• _WHAT THIS TASK INVOLVES_: Using the entries that follow, transcribe only the lines from the line with "3. Stage your file." to the line with "[ ] Figure out camera2 CaptureReq parameters", both included, exactly as they stand and without pictures.

• _RECORDS PROVIDED_:
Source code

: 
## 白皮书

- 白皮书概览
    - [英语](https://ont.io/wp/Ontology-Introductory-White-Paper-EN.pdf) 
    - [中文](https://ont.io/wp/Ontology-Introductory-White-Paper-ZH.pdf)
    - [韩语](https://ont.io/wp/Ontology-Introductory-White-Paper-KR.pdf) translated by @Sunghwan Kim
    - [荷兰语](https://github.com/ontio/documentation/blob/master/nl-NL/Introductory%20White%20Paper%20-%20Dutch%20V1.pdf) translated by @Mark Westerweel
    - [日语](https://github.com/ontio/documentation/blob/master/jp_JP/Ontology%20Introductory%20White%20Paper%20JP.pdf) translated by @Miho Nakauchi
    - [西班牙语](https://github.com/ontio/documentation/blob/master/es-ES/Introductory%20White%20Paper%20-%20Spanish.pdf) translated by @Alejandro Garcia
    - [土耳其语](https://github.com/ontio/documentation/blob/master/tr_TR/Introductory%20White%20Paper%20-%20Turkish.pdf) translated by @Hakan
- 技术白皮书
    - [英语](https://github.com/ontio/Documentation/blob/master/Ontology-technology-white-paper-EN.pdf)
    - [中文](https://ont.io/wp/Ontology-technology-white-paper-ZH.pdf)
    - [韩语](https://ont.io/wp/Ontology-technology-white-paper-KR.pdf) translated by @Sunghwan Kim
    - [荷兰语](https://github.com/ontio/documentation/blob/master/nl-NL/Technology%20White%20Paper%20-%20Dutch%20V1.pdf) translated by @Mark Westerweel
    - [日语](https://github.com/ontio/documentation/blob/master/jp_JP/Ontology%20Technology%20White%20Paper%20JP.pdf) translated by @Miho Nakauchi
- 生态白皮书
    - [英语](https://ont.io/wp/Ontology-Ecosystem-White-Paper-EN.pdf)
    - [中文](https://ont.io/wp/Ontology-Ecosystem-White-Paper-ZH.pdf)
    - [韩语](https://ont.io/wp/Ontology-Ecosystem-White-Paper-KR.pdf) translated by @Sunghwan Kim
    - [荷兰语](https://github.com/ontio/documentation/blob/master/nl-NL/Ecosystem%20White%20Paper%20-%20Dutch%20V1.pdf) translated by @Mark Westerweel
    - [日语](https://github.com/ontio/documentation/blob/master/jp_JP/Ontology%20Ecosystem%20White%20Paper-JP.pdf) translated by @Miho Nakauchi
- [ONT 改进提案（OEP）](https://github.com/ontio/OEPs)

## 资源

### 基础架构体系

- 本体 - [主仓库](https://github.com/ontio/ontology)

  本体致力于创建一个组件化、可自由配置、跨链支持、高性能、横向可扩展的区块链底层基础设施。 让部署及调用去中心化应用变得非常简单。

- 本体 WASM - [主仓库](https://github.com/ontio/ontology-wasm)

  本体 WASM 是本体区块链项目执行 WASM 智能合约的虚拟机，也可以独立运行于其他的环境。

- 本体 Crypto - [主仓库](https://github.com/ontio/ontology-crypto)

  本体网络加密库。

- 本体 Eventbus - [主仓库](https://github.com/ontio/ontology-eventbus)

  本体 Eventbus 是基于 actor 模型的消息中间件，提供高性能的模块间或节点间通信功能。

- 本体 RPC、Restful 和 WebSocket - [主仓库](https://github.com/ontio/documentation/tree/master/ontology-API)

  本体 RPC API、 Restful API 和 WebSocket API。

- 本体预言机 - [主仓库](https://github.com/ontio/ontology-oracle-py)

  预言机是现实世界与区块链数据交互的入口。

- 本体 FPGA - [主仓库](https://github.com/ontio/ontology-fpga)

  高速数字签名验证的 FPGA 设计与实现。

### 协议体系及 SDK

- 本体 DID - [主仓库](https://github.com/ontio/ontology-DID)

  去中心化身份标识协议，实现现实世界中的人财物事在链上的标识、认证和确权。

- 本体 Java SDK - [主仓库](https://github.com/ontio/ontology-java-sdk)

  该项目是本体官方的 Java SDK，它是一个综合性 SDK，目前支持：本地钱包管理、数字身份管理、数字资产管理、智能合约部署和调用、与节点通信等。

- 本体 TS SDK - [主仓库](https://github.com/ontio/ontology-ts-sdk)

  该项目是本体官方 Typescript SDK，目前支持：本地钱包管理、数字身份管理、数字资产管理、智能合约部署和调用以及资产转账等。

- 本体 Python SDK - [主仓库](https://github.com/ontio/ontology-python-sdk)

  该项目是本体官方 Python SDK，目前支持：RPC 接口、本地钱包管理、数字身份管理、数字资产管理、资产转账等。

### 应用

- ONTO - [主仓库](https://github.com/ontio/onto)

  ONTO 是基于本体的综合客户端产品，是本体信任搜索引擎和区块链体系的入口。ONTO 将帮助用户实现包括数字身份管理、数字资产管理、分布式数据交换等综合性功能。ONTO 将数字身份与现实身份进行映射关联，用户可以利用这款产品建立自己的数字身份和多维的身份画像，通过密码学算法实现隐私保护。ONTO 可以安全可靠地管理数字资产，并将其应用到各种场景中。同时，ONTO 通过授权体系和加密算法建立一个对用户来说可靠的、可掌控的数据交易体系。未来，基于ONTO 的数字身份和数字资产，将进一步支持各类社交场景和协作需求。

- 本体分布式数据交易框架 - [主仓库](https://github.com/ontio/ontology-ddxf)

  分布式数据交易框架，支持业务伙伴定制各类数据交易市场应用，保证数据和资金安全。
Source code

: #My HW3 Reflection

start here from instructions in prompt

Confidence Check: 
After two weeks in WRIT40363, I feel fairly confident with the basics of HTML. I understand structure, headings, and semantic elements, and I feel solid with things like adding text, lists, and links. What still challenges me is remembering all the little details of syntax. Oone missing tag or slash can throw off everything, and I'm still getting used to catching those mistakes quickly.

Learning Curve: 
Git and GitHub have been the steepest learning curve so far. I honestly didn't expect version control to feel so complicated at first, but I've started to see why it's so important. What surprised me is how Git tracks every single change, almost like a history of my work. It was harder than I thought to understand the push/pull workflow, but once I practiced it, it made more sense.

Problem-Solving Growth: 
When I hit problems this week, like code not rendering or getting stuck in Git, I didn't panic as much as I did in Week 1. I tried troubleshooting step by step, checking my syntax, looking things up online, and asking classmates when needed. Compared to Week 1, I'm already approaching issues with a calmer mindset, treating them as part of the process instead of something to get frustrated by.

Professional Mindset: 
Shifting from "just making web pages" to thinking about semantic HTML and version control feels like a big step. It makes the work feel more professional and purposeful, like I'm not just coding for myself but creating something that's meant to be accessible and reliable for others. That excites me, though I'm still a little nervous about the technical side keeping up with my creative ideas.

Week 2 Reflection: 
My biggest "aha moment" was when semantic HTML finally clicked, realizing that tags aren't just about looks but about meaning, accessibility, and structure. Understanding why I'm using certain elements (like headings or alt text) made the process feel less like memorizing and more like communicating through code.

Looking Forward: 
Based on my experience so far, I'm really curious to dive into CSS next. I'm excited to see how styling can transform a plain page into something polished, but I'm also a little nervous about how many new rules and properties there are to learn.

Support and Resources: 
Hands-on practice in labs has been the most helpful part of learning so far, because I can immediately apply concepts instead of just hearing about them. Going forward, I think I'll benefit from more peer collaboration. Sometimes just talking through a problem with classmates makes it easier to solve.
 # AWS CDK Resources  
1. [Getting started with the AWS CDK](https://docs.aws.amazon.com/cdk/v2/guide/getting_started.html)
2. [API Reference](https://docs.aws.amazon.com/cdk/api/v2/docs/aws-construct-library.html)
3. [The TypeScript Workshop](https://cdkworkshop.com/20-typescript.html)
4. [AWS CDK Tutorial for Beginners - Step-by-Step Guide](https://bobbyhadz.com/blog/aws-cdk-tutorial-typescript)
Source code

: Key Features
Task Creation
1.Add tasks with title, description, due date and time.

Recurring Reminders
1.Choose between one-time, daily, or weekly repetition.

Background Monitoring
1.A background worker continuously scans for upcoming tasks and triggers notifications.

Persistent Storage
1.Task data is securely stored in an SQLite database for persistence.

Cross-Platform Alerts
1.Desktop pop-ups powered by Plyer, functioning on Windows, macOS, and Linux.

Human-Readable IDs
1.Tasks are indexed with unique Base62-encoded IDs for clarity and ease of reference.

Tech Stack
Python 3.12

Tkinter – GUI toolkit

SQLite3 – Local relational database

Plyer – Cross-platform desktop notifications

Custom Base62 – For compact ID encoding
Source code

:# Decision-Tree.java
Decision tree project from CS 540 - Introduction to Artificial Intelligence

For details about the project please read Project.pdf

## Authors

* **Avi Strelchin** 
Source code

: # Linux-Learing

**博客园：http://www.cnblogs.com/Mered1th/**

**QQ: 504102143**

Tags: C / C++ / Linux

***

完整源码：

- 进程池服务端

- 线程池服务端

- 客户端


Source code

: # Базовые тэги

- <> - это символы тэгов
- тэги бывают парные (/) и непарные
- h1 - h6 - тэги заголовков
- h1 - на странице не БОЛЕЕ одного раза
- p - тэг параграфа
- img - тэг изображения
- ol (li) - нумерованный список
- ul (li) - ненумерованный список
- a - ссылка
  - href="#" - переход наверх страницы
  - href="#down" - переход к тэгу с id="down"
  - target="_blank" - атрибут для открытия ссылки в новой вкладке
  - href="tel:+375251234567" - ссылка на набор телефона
==
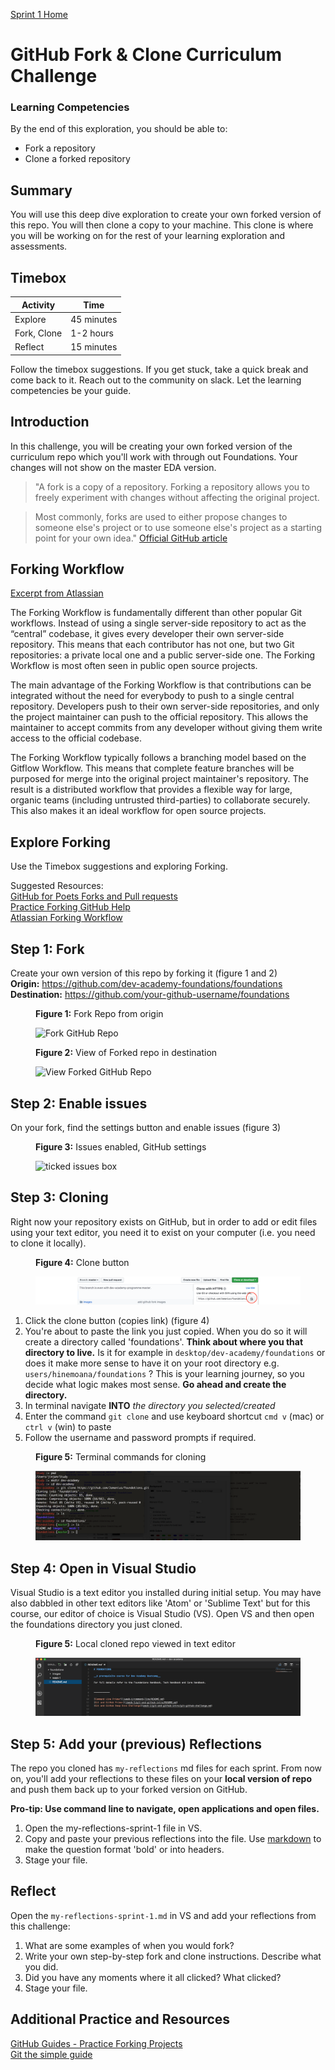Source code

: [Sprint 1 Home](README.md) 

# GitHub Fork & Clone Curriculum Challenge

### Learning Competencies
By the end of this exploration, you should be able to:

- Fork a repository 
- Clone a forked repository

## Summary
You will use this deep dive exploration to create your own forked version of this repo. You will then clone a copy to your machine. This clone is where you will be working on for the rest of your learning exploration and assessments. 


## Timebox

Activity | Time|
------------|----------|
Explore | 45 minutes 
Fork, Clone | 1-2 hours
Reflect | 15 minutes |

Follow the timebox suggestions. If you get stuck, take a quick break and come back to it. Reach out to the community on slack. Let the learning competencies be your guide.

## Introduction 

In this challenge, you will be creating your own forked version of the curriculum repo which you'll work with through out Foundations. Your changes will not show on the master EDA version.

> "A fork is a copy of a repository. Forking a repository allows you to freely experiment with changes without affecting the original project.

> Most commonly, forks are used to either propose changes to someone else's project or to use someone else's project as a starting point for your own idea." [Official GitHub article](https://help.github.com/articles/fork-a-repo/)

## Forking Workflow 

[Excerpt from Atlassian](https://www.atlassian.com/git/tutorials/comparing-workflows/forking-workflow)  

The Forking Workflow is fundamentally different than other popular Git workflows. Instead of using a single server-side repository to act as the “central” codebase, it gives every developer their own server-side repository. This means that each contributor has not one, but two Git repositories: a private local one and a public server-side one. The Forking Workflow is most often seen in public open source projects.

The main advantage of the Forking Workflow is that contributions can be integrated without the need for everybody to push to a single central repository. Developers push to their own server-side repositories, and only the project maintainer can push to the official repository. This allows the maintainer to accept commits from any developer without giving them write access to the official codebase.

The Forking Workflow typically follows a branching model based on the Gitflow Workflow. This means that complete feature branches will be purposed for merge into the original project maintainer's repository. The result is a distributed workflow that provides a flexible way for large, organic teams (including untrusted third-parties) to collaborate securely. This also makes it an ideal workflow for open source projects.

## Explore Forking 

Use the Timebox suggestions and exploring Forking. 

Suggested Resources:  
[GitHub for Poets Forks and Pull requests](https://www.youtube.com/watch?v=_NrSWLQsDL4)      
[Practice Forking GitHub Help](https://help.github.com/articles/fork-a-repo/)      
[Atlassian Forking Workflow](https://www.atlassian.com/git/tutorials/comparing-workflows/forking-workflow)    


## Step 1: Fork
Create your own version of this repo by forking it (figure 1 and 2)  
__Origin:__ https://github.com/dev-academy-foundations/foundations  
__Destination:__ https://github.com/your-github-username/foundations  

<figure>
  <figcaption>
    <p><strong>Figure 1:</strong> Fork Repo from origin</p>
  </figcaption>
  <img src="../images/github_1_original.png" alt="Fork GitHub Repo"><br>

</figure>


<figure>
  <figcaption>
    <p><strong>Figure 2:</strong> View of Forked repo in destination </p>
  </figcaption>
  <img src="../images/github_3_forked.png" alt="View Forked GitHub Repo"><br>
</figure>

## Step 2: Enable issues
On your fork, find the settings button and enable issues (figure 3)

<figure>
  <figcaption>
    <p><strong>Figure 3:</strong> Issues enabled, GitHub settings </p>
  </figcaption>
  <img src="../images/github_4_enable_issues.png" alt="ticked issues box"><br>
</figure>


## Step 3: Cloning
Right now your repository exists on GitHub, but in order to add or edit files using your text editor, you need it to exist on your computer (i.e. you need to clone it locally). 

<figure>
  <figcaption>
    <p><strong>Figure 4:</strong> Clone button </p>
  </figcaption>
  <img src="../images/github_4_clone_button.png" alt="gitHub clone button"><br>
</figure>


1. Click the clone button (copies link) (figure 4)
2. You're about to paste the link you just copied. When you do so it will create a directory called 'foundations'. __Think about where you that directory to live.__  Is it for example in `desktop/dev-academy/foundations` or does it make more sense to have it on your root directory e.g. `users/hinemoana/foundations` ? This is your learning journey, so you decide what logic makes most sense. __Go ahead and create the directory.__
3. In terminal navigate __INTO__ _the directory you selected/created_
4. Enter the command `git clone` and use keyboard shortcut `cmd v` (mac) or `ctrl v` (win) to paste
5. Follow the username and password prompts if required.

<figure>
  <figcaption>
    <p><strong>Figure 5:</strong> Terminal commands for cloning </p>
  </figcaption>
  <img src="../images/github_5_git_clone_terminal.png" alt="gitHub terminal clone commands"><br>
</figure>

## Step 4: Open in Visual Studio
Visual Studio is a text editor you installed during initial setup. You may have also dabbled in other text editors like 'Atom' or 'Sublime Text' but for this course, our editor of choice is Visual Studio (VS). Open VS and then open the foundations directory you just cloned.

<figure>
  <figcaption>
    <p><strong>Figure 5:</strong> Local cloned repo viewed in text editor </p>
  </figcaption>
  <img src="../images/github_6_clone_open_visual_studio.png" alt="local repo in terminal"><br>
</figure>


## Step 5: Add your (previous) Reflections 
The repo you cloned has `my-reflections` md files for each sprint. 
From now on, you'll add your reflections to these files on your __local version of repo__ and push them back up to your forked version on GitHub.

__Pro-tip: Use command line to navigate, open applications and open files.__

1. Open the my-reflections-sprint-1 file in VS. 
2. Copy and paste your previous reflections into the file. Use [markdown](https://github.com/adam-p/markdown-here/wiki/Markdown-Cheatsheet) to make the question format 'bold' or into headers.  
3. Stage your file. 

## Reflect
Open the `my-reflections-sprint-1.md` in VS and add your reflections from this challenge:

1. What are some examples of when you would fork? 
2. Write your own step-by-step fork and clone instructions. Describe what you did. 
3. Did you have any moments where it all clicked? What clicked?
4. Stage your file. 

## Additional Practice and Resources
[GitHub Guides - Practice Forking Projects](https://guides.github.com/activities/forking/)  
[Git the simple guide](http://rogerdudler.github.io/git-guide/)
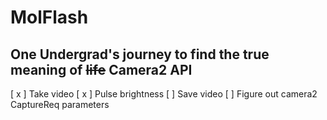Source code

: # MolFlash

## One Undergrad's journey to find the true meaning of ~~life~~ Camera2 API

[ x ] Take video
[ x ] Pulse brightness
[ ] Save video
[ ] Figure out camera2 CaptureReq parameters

• _WRITTEN REPLY_:
3. Stage your file. 

## Reflect
Open the `my-reflections-sprint-1.md` in VS and add your reflections from this challenge:

1. What are some examples of when you would fork? 
2. Write your own step-by-step fork and clone instructions. Describe what you did. 
3. Did you have any moments where it all clicked? What clicked?
4. Stage your file. 

## Additional Practice and Resources
[GitHub Guides - Practice Forking Projects](https://guides.github.com/activities/forking/)  
[Git the simple guide](http://rogerdudler.github.io/git-guide/)
Source code

: # MolFlash

## One Undergrad's journey to find the true meaning of ~~life~~ Camera2 API

[ x ] Take video
[ x ] Pulse brightness
[ ] Save video
[ ] Figure out camera2 CaptureReq parameters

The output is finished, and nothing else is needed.